Anderson radicalise ce trouble de l’énonciation dans sa collection – sans titre – de courts métrages adaptés de Roald Dahl. Changements de décors à vue, présence d’accessoiristes qui apparaissent furtivement quand l’histoire le demande, et surtout pas de rupture entre les personnages et les comédiens. Ceux-ci s’adressent à la caméra régulièrement et sont mis en scène en tant qu’interprètes. Ils vont ainsi jusqu’à ponctuer leurs interventions de « dis-je » tous droits tirés du texte littéraire. A la fois fictionnés et fictionneurs, les personnages sont interprétés par une troupe de comédien·ne·s que l’on retrouve dans les quatre histoires. Tout ceci est faux, la fiction s’annonce comme telle. C’est en tant que telle qu’elle demande à être regardée.
Qui s’occupe de « voir » ?
Dans Le Preneur de rat, l’inquiétant dératiseur interprété par Ralph Fiennes fait semblant de tenir un rat et un furet dans ses mains. Alors que le narrateur décrète verbalement leur présence, le spectateur imagine . Même dispositif, dans le Le Cygne, lorsque le cadavre de l’oiseau est suggéré par des mains vides. En plus de se révéler une bien meilleure alternative à la maltraitance animale que les animaux en images de synthèse qui ont envahis les films hollywoodiens, ce jeu de mime pudique cristallise l’essence andersonienne. Ce à quoi travaille réellement sa prétendue abstraction froide : la puissance enfantine.
Tout est un jeu, on fait semblant de tout. Ce qui n’est pas un refus du réel, comme beaucoup le lui reprochent, mais au contraire une vision du réel. Le réel andersonnien donc, qu’il perçoit comme une superposition de couches de fiction. Parfois étouffantes, parfois contradictoires ou imbriquées, que l’on pourrait appeler structures. Le reproche qui lui est fait de donner dans la débauche de moyens techniques et dans la virtuosité est un contresens : ses enchaînements de décors assurent l’épure du récit.
Cette épure narrative culmine dans Le Cygne, partagé entre une poignée de décors diffractés. L’arbre, le couloir d’herbes hautes, le lac, la voie ferrée. Autant d’éléments qu’il n’est pas besoin de reconstituer de manière réaliste pour que le spectateur les voie. Le train qui approche, ainsi, est suggéré par un dessin sur un post-it. Comme une histoire racontée par un enfant ou les illustrations d’un conte, les images sont lacunaires, évocatrices.

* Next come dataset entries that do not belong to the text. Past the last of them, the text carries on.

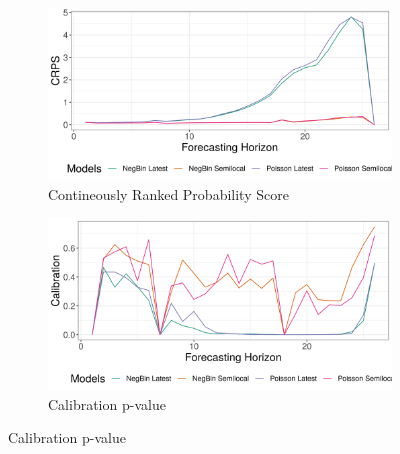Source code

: \begin{figure}[H]
\begin{subfigure}{0.5\textwidth}
  \centering
  \includegraphics[width=\linewidth]{../output/Lolwa_crps.png}  
  \caption{Contineously Ranked Probability Score}
  \label{fig:sub-first}
\end{subfigure}
\begin{subfigure}{0.5\textwidth}
  \centering
  \includegraphics[width=\linewidth]{../output/Lolwa_calibration.png}  
  \caption{Calibration p-value}
  \label{fig:sub-second}
\end{subfigure}


\end{figure}
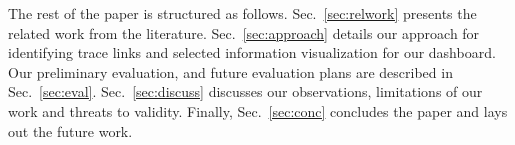 

The rest of the paper is structured as follows. Sec.~\ref{sec:relwork} presents the related work from the literature. Sec.~\ref{sec:approach} details our approach for identifying trace links and selected information visualization for our dashboard. Our preliminary evaluation, and future evaluation plans are described in Sec.~\ref{sec:eval}. Sec.~\ref{sec:discuss} discusses our observations, limitations of our work and threats to validity. Finally, Sec.~\ref{sec:conc} concludes the paper and lays out the future work.

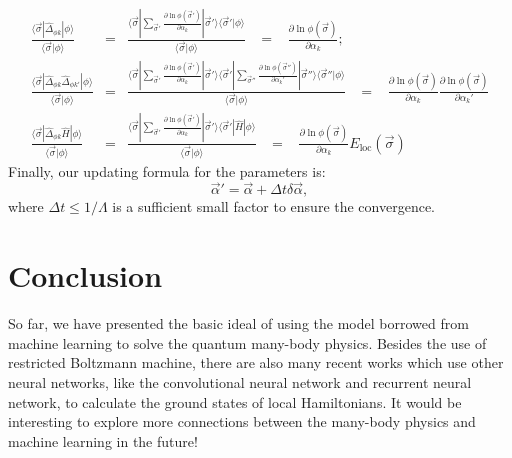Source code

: \documentclass[letterpaper, 10pt]{article}
\newcommand{\qbar}{\rangle}
\newcommand{\qket}{\langle}
\begin{document}
\begin{eqnarray*}
\frac{\qket \vec{\sigma} | \hat{\Delta}_{\phi k} |\phi\qbar}{\qket\vec{\sigma}|\phi\qbar} & = & \frac{\qket \vec{\sigma} | \sum_{\vec{\sigma}'} \frac{\partial \ln \phi(\vec{\sigma}')}{\partial \alpha_k} |\vec{\sigma}'\qbar\qket\vec{\sigma}'|\phi\qbar}{\qket \vec{\sigma} | \phi \qbar} \,\,\,\,\,=\,\,\,\,\, \frac{\partial \ln \phi(\vec{\sigma})}{\partial \alpha_k};\\
\frac{\qket \vec{\sigma} | \hat{\Delta}_{\phi k} \hat{\Delta}_{\phi k'} |\phi\qbar}{\qket\vec{\sigma}|\phi\qbar} & = & \frac{\qket \vec{\sigma} | \sum_{\vec{\sigma}'} \frac{\partial \ln \phi(\vec{\sigma}')}{\partial \alpha_k} |\vec{\sigma}'\qbar\qket\vec{\sigma}'| \sum_{\vec{\sigma}''} \frac{\partial \ln \phi(\vec{\sigma}'')}{\partial \alpha_k'} |\vec{\sigma}''\qbar\qket\vec{\sigma}''| \phi\qbar}{\qket \vec{\sigma} | \phi \qbar} \,\,\,\,\,=\,\,\,\,\, \frac{\partial \ln \phi(\vec{\sigma})}{\partial \alpha_k} \frac{\partial \ln \phi(\vec{\sigma})}{\partial \alpha_k'}\\
\frac{\qket \vec{\sigma} | \hat{\Delta}_{\phi k} \hat{H} |\phi\qbar}{\qket\vec{\sigma}|\phi\qbar} & = & \frac{\qket \vec{\sigma} | \sum_{\vec{\sigma}'} \frac{\partial \ln \phi(\vec{\sigma}')}{\partial \alpha_k} |\vec{\sigma}'\qbar\qket\vec{\sigma}'| \hat{H}| \phi\qbar}{\qket \vec{\sigma} | \phi \qbar} \,\,\,\,\,=\,\,\,\,\, \frac{\partial \ln \phi(\vec{\sigma})}{\partial \alpha_k} E_{\text{loc}}(\vec{\sigma})
\end{eqnarray*}
Finally, our updating formula for the parameters is:
\[ \vec{\alpha}' = \vec{\alpha} + \Delta t \delta \vec{\alpha}, \]
where $\Delta t \leq 1/\Lambda$ is a sufficient small factor to ensure the convergence.

\section[Conclusion]{Conclusion}
So far, we have presented the basic ideal of using the model borrowed from machine learning to solve the quantum many-body physics. Besides the use of restricted Boltzmann machine, there are also many recent works which use other neural networks, like the convolutional neural network\cite{Titus2019prb} and recurrent neural network\cite{Mohamed2020prr,Roth2020arx}, to calculate the ground states of local Hamiltonians. It would be interesting to explore more connections between the many-body physics and machine learning in the future! 
\end{document}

Ce ne sont pas les yeux qui s’occupent de « voir ». C’est ce que dit Ben Kingsley dans La merveilleuse histoire d’Henry Sugar ( « It’s not the eyes that do the seeing »).
Rat Fiennes
De ce point de vue là, le dératiseur s’avère être un autoportrait décati du cinéaste. Déjà parce que Ralph Fiennes, ainsi grimé, lui ressemble physiquement. Mais surtout pour sa posture fuyante. Incapable de véritablement dératiser la meule de foin, l’homme fanfaronne et se lance dans un combat contre un rat. Il sort l’animal d’une boîte d’accessoiriste, sous la forme d’une poupée telle qu’on pourrait en voir dans un film d’animation de Wes Anderson. Un animal auquel il se confond physiquement, devenant rat lui-même.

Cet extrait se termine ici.